Find the word "logs" in the data below and copy each line that holds it.

• • • • • • •

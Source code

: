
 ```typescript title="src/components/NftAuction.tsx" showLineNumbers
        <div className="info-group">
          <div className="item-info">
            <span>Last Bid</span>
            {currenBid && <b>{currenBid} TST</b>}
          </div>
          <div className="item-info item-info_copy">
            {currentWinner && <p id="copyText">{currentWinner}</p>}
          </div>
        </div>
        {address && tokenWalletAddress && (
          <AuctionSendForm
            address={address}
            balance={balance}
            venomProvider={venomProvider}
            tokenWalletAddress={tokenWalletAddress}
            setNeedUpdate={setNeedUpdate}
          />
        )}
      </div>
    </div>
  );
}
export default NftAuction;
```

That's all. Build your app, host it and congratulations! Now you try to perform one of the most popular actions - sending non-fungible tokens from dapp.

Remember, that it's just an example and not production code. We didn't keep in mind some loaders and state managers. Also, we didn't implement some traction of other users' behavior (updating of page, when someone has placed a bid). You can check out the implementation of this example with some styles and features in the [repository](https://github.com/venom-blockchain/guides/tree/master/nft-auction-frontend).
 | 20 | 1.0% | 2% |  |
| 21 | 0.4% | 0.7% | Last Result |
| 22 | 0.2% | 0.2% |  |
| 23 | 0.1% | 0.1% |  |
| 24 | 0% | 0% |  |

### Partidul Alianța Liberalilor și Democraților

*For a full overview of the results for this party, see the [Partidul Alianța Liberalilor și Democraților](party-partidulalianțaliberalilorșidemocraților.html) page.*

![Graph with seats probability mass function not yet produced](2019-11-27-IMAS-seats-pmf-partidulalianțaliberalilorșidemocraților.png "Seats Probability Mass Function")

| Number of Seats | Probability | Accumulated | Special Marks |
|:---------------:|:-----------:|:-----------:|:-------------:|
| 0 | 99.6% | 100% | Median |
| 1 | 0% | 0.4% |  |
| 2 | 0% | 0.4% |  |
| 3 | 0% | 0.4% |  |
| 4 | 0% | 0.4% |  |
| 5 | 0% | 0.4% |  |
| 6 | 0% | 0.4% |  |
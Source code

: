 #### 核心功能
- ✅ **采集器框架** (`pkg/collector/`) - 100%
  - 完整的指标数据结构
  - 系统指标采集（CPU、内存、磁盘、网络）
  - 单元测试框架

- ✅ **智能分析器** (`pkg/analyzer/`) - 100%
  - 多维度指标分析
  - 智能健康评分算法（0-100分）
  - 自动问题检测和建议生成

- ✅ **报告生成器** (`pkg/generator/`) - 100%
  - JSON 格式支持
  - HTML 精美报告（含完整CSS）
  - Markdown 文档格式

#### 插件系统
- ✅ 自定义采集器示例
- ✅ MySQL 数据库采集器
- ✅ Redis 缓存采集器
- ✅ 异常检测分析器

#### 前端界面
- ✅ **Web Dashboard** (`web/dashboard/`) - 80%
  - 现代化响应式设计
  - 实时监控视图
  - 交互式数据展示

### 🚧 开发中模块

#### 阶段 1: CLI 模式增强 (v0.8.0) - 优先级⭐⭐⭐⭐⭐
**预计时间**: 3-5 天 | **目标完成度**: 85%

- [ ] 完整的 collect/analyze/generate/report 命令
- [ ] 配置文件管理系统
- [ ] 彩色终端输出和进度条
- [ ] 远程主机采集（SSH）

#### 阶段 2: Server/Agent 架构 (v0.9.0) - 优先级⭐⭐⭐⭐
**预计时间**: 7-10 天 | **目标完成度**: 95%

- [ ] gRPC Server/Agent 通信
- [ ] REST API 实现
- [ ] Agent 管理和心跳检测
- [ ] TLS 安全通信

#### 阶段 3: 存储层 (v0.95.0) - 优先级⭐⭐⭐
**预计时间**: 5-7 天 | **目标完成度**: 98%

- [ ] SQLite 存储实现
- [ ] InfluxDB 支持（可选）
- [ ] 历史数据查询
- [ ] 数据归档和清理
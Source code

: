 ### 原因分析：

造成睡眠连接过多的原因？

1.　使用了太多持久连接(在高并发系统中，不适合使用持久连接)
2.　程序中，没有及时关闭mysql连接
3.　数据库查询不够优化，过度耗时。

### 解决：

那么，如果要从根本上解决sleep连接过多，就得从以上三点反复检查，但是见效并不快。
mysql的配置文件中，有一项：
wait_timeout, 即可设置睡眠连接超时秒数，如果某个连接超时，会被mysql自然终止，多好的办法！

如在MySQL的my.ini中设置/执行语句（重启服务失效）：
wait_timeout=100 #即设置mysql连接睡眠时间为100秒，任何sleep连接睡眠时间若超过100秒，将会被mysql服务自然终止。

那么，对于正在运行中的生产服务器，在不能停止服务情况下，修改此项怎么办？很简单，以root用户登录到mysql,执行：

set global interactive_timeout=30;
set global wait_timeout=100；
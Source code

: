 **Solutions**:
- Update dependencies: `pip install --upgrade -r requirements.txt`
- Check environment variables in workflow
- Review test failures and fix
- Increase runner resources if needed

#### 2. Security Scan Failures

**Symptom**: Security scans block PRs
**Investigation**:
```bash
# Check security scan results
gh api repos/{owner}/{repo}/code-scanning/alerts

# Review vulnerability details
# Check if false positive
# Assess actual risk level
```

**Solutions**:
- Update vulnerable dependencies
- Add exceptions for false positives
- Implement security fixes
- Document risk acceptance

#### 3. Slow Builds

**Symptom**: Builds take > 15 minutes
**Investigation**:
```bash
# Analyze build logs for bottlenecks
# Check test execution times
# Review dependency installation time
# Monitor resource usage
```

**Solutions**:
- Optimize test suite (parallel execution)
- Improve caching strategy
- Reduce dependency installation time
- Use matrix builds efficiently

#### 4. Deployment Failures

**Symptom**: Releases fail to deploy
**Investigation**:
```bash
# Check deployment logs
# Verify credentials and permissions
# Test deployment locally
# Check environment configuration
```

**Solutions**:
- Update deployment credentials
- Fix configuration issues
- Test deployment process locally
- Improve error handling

• • • • • • •

# Output of the task
# Analyze build logs for bottlenecks
# Check deployment logs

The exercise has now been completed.